Photo: Iain Bagwell; Styling: Mary Clayton Carl

Hands-on time 15 mins
Total time 9 hrs, 55 mins
Yield Makes 12 appetizer servings
Roquefort Cheesecake with Pear Preserves and Pecans is ideal for large gatherings--it makes 12 appetizer servings. Pear preserves balance the tanginess of the Roquefort cheese, and toasted pecans add nutty flavor to this herb-and-pecan cheese spread. 

Ingredients

  • 1/2 cup pecan or walnut halves
  • 2 (8-oz.) packages cream cheese, softened
  • 1 (8-oz.) package Roquefort cheese, chopped
  • 1/2 cup sour cream
  • 2 tablespoons chopped fresh chives
  • 1 tablespoon chopped fresh parsley
  • 2 large eggs
  • 2 tablespoons all-purpose flour
  • 1/2 (11.5-oz.) jar pear preserves
  • Crackers, seedless red grapes, and assorted vegetables

How to Make It

  1. Preheat oven to 350°. Bake pecans in a single layer in a shallow pan 8 to 10 minutes or until lightly toasted and fragrant, stirring halfway through.
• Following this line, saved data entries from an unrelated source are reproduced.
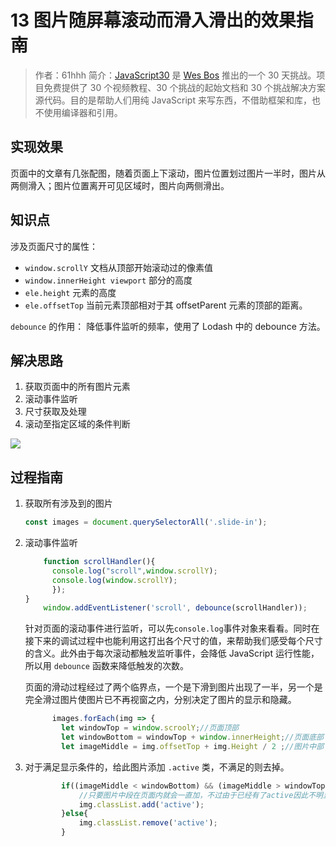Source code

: # 13 图片随屏幕滚动而滑入滑出的效果指南
> 作者：61hhh 
> 简介：[JavaScript30](https://javascript30.com) 是 [Wes Bos](https://github.com/wesbos) 推出的一个 30 天挑战。项目免费提供了 30 个视频教程、30 个挑战的起始文档和 30 个挑战解决方案源代码。目的是帮助人们用纯 JavaScript 来写东西，不借助框架和库，也不使用编译器和引用。

## 实现效果

页面中的文章有几张配图，随着页面上下滚动，图片位置划过图片一半时，图片从两侧滑入；图片位置离开可见区域时，图片向两侧滑出。

## 知识点

涉及页面尺寸的属性：

- `window.scrollY` 文档从顶部开始滚动过的像素值
- `window.innerHeight viewport` 部分的高度
- `ele.height` 元素的高度
- `ele.offsetTop` 当前元素顶部相对于其 offsetParent 元素的顶部的距离。

`debounce` 的作用：
降低事件监听的频率，使用了 Lodash 中的 debounce 方法。

## 解决思路

1. 获取页面中的所有图片元素
2. 滚动事件监听
3. 尺寸获取及处理
4. 滚动至指定区域的条件判断

![](http://img.salute61.top/13.png)

## 过程指南

1. 获取所有涉及到的图片
    ```js
    const images = document.querySelectorAll('.slide-in');
    ```
    
2. 滚动事件监听
    ```js
        function scrollHandler(){
          console.log("scroll",window.scrollY);
          console.log(window.scrollY);
          });
    }
        window.addEventListener('scroll', debounce(scrollHandler));
    ```
    针对页面的滚动事件进行监听，可以先`console.log`事件对象来看看。同时在接下来的调试过程中也能利用这打出各个尺寸的值，来帮助我们感受每个尺寸的含义。此外由于每次滚动都触发监听事件，会降低 JavaScript 运行性能，所以用 `debounce` 函数来降低触发的次数。
    
    页面的滑动过程经过了两个临界点，一个是下滑到图片出现了一半，另一个是完全滑过图片使图片已不再视窗之内，分别决定了图片的显示和隐藏。
    
    ```js
          images.forEach(img => {
            let windowTop = window.scroolY;//页面顶部
            let windowBottom = windowTop + window.innerHeight;//页面底部
            let imageMiddle = img.offsetTop + img.Height / 2 ;//图片中部
    ```
    
4. 对于满足显示条件的，给此图片添加 `.active` 类，不满足的则去掉。
    ```js
            if((imageMiddle < windowBottom) && (imageMiddle > windowTop) ){
                //只要图片中段在页面内就会一直加，不过由于已经有了active因此不明显
              	img.classList.add('active');
            }else{
              	img.classList.remove('active');
            }
    ```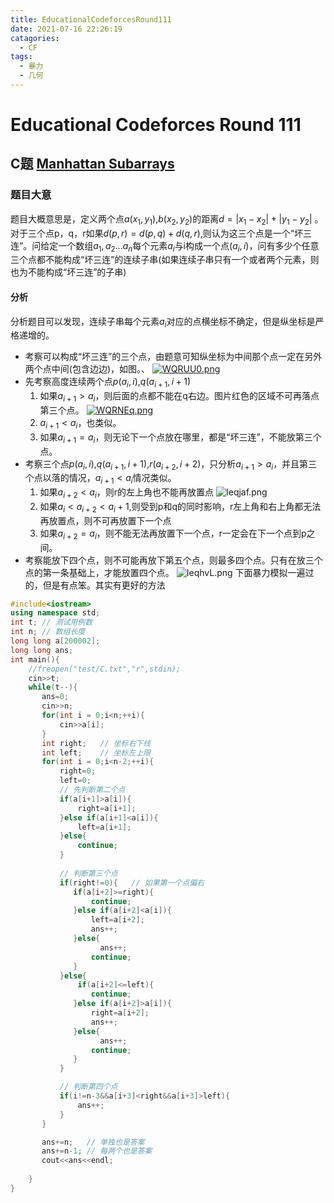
 ```yaml
---
title: EducationalCodeforcesRound111
date: 2021-07-16 22:26:19
catagories:
  - CF
tags:
  - 暴力
  - 几何
---
```

# Educational Codeforces Round 111 

## C题 [Manhattan Subarrays](https://codeforces.com/contest/1550/problem/C)  

### 题目大意
题目大概意思是，定义两个点$a(x_1,y_1)$,$b(x_2,y_2)$的距离$d=|x_1-x_2|+|y_1-y_2|$  。对于三个点p，q，r如果$d(p,r)=d(p,q)+d(q,r)$,则认为这三个点是一个“坏三连”。问给定一个数组$a_1,a_2...a_n$每个元素$a_i$与i构成一个点$(a_i,i)$，问有多少个任意三个点都不能构成“坏三连”的连续子串(如果连续子串只有一个或者两个元素，则也为不能构成“坏三连”的子串)
#### 分析

分析题目可以发现，连续子串每个元素$a_i$对应的点横坐标不确定，但是纵坐标是严格递增的。
* 考察可以构成“坏三连”的三个点，由题意可知纵坐标为中间那个点一定在另外两个点中间(包含边边)，如图。、
   [![WQRUU0.png](https://z3.ax1x.com/2021/07/17/WQRUU0.png)](https://imgtu.com/i/WQRUU0)
* 先考察高度连续两个点$p(a_i,i)$,$q(a_{i+1},i+1)$
    1. 如果$a_{i+1}>a_i$，则后面的点都不能在q右边。图片红色的区域不可再落点第三个点。
    [![WQRNEq.png](https://z3.ax1x.com/2021/07/17/WQRNEq.png)](https://imgtu.com/i/WQRNEq)
    2. $a_{i+1}<a_i$，也类似。
    3. 如果$a_{i+1}=a_i$，则无论下一个点放在哪里，都是“坏三连”，不能放第三个点。
* 考察三个点$p(a_i,i)$,$q(a_{i+1},i+1)$,$r(a_{i+2},i+2)$，只分析$a_{i+1}>a_i$，并且第三个点以落的情况，$a_{i+1}<a_i$情况类似。
   1. 如果$a_{i+2}<a_i$，则r的左上角也不能再放置点
   ![Ieqjaf.png](https://s3.jpg.cm/2021/07/17/Ieqjaf.png)
   2. 如果$a_i<a_{i+2}<a_i+1$,则受到p和q的同时影响，r左上角和右上角都无法再放置点，则不可再放置下一个点
   3. 如果$a_{i+2}=a_i$，则不能无法再放置下一个点，r一定会在下一个点到p之间。
*  考察能放下四个点，则不可能再放下第五个点，则最多四个点。只有在放三个点的第一条基础上，才能放置四个点。
    ![IeqhvL.png](https://s3.jpg.cm/2021/07/17/IeqhvL.png)
下面暴力模拟一遍过的，但是有点笨。其实有更好的方法

```c++
#include<iostream>
using namespace std;
int t; // 测试用例数
int n; // 数组长度
long long a[200002];
long long ans;
int main(){
    //freopen("test/C.txt","r",stdin);
    cin>>t;
    while(t--){
       ans=0;
       cin>>n;
       for(int i = 0;i<n;++i){
           cin>>a[i];
       }
       int right;   // 坐标右下线
       int left;    // 坐标左上限
       for(int i = 0;i<n-2;++i){
           right=0;
           left=0;
           // 先判断第二个点
           if(a[i+1]>a[i]){
               right=a[i+1];
           }else if(a[i+1]<a[i]){
               left=a[i+1];
           }else{
               continue;
           }
           
           // 判断第三个点
           if(right!=0){   // 如果第一个点偏右
              if(a[i+2]>=right){
                  continue;
              }else if(a[i+2]<a[i]){
                  left=a[i+2];
                  ans++;
              }else{
                    ans++;
                  continue;
              }
           }else{
               if(a[i+2]<=left){
                  continue;
              }else if(a[i+2]>a[i]){
                  right=a[i+2];
                  ans++;
              }else{
                    ans++;
                  continue;
              }
           }

           // 判断第四个点
           if(i!=n-3&&a[i+3]<right&&a[i+3]>left){
               ans++;
           }
       }

       ans+=n;   // 单独也是答案
       ans+=n-1; // 每两个也是答案
       cout<<ans<<endl;
       
    }
}
```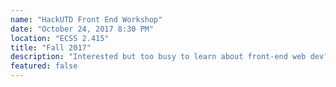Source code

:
 ```yaml
---
name: "HackUTD Front End Workshop"
date: "October 24, 2017 8:30 PM"
location: "ECSS 2.415"
title: "Fall 2017"
description: "Interested but too busy to learn about front-end web dev? Come down and we'll cook up a simple frontend, as a quick crash-course on what you need to know! Bring your Comet Card for free pizza!"
featured: false
---
```

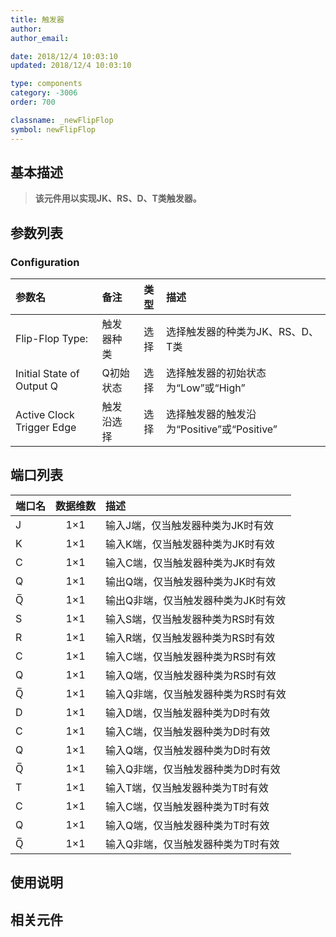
 ```yaml
---
title: 触发器
author: 
author_email:

date: 2018/12/4 10:03:10
updated: 2018/12/4 10:03:10

type: components
category: -3006
order: 700

classname: _newFlipFlop
symbol: newFlipFlop
---
```

## 基本描述


> **该元件用以实现JK、RS、D、T类触发器。**

## 参数列表
### Configuration
| 参数名 | 备注 | 类型 | 描述 |
| :--- | :--- | :--: | :--- |
| Flip-Flop Type: | 触发器种类 | 选择 | 选择触发器的种类为JK、RS、D、T类 |
| Initial State of Output Q | Q初始状态 | 选择 | 选择触发器的初始状态为“Low”或“High” |
| Active Clock Trigger Edge | 触发沿选择 | 选择 | 选择触发器的触发沿为“Positive”或“Positive” |


## 端口列表

| 端口名 | 数据维数 | 描述 |
| :--- | :--:  | :--- |
| J | 1×1 |输入J端，仅当触发器种类为JK时有效 |
| K | 1×1 |输入K端，仅当触发器种类为JK时有效 |
| C | 1×1 |输入C端，仅当触发器种类为JK时有效 |
| Q | 1×1 |输出Q端，仅当触发器种类为JK时有效 |
| Q̅ | 1×1 | 输出Q非端，仅当触发器种类为JK时有效|
| S | 1×1 |输入S端，仅当触发器种类为RS时有效 |
| R | 1×1 |输入R端，仅当触发器种类为RS时有效 |
| C | 1×1 |输入C端，仅当触发器种类为RS时有效 |
| Q | 1×1 |输入Q端，仅当触发器种类为RS时有效 |
| Q̅ | 1×1 |输入Q非端，仅当触发器种类为RS时有效 |
| D | 1×1 |输入D端，仅当触发器种类为D时有效 |
| C | 1×1 |输入C端，仅当触发器种类为D时有效 |
| Q | 1×1 |输入Q端，仅当触发器种类为D时有效 |
| Q̅ | 1×1 |输入Q非端，仅当触发器种类为D时有效 |
| T | 1×1 |输入T端，仅当触发器种类为T时有效 |
| C | 1×1 |输入C端，仅当触发器种类为T时有效 |
| Q | 1×1 |输入Q端，仅当触发器种类为T时有效 |
| Q̅ | 1×1 |输入Q非端，仅当触发器种类为T时有效 |

## 使用说明



## 相关元件



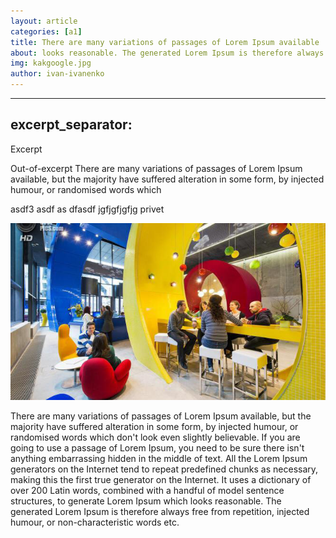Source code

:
 ```yaml
---
layout: article
categories: [a1]
title: There are many variations of passages of Lorem Ipsum available
about: looks reasonable. The generated Lorem Ipsum is therefore always free from repetition, injected humour,
img: kakgoogle.jpg
author: ivan-ivanenko
---
```


---
excerpt_separator: <!--more-->
---

Excerpt
<!--more-->
Out-of-excerpt
There are many variations of passages of Lorem Ipsum available, 
but the majority have suffered alteration in some form, by injected humour, or randomised words which

asdf3
asdf
as
dfasdf
jgfjgfjgfjg privet

![asdf](images/kakgoogle.jpg)


There are many variations of passages of Lorem Ipsum available, 
but the majority have suffered alteration in some form, by injected humour, or randomised words which
 don't look even slightly believable. If you are going to use a passage of Lorem Ipsum, you need to be
  sure there isn't anything embarrassing hidden in the middle of text. All the Lorem Ipsum generators on the
   Internet tend to repeat predefined chunks as necessary, making this the first true generator on the Internet. 
   It uses a dictionary of over 200 Latin words, combined with a handful of model sentence structures, to generate Lorem 
   Ipsum which looks reasonable. The generated Lorem Ipsum is therefore always free from repetition, injected humour, 
   or non-characteristic words etc.
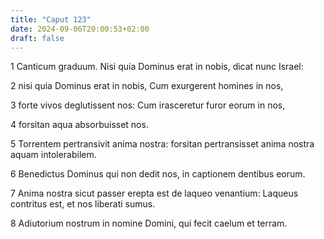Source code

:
 ```yaml
---
title: "Caput 123"
date: 2024-09-06T20:00:53+02:00
draft: false
---
```



1 Canticum graduum. Nisi quia Dominus erat in nobis, dicat nunc Israel:

2 nisi quia Dominus erat in nobis, Cum exurgerent homines in nos,

3 forte vivos deglutissent nos: Cum irasceretur furor eorum in nos,

4 forsitan aqua absorbuisset nos.

5 Torrentem pertransivit anima nostra: forsitan pertransisset anima nostra aquam intolerabilem.

6 Benedictus Dominus qui non dedit nos, in captionem dentibus eorum.

7 Anima nostra sicut passer erepta est de laqueo venantium: Laqueus contritus est, et nos liberati sumus.

8 Adiutorium nostrum in nomine Domini, qui fecit caelum et terram.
Reduce oven temperature to 325°.

  2. Beat cream cheese and next 4 ingredients at medium speed with an electric mixer until blended. Add eggs, 1 at a time, beating just until yellow disappears after each addition; fold in flour. Spoon cheese mixture into a lightly greased 7-inch springform pan.

  3. Bake at 325° for 1 hour or until set. Run a knife around outer edge of cheesecake to loosen from sides of pan. Let cool in pan on a wire rack 30 minutes. Cover and chill 8 hours.

  4. Remove sides of pan. Transfer cheesecake to a platter, and spoon preserves over top; sprinkle with pecans. Serve with crackers, red grapes, and assorted vegetables.